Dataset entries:
»»

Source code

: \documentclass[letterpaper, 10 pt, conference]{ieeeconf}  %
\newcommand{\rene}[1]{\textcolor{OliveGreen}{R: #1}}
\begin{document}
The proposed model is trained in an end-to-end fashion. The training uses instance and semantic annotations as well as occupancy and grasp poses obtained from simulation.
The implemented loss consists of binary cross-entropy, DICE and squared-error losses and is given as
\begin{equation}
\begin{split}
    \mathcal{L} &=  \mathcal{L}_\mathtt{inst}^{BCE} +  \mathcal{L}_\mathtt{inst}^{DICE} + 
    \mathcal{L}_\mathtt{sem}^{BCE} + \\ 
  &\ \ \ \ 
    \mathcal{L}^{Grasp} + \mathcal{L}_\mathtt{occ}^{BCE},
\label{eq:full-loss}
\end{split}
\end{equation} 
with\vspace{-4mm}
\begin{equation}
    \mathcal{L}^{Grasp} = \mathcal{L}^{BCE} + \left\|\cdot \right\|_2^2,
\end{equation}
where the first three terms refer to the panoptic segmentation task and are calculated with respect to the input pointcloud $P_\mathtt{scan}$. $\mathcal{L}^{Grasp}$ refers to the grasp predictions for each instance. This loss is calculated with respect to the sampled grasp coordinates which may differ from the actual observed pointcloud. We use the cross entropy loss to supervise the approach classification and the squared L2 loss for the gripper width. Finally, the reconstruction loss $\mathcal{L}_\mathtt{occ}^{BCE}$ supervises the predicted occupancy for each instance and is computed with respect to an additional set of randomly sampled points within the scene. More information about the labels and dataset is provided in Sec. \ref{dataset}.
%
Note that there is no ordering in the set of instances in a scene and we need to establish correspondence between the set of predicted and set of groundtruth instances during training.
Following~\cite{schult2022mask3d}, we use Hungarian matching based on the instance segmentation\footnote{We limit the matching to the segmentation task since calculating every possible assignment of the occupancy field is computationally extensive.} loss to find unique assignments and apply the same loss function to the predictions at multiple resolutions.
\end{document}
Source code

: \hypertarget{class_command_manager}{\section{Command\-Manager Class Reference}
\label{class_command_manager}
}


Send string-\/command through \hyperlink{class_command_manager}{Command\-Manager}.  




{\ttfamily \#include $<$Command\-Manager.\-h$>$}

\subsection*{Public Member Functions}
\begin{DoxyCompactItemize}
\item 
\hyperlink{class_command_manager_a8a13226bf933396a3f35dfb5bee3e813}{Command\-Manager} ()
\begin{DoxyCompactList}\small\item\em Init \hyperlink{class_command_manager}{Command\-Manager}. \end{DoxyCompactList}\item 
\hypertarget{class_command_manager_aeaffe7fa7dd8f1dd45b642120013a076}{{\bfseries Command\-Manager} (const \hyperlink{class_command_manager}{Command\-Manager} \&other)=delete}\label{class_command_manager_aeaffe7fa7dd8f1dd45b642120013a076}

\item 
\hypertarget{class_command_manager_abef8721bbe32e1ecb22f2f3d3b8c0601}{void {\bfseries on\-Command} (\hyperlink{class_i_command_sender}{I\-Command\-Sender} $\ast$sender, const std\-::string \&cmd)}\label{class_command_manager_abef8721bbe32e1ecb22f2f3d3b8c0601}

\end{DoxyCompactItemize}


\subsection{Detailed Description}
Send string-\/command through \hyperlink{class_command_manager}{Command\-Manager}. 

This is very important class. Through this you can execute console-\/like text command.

««

How to complete this task: A copy of each line in the data above that holds the string "loss" is needed.

Solution:
The implemented loss consists of binary cross-entropy, DICE and squared-error losses and is given as
\label{eq:full-loss}
where the first three terms refer to the panoptic segmentation task and are calculated with respect to the input pointcloud $P_\mathtt{scan}$. $\mathcal{L}^{Grasp}$ refers to the grasp predictions for each instance. This loss is calculated with respect to the sampled grasp coordinates which may differ from the actual observed pointcloud. We use the cross entropy loss to supervise the approach classification and the squared L2 loss for the gripper width. Finally, the reconstruction loss $\mathcal{L}_\mathtt{occ}^{BCE}$ supervises the predicted occupancy for each instance and is computed with respect to an additional set of randomly sampled points within the scene. More information about the labels and dataset is provided in Sec. \ref{dataset}.
Following~\cite{schult2022mask3d}, we use Hungarian matching based on the instance segmentation\footnote{We limit the matching to the segmentation task since calculating every possible assignment of the occupancy field is computationally extensive.} loss to find unique assignments and apply the same loss function to the predictions at multiple resolutions.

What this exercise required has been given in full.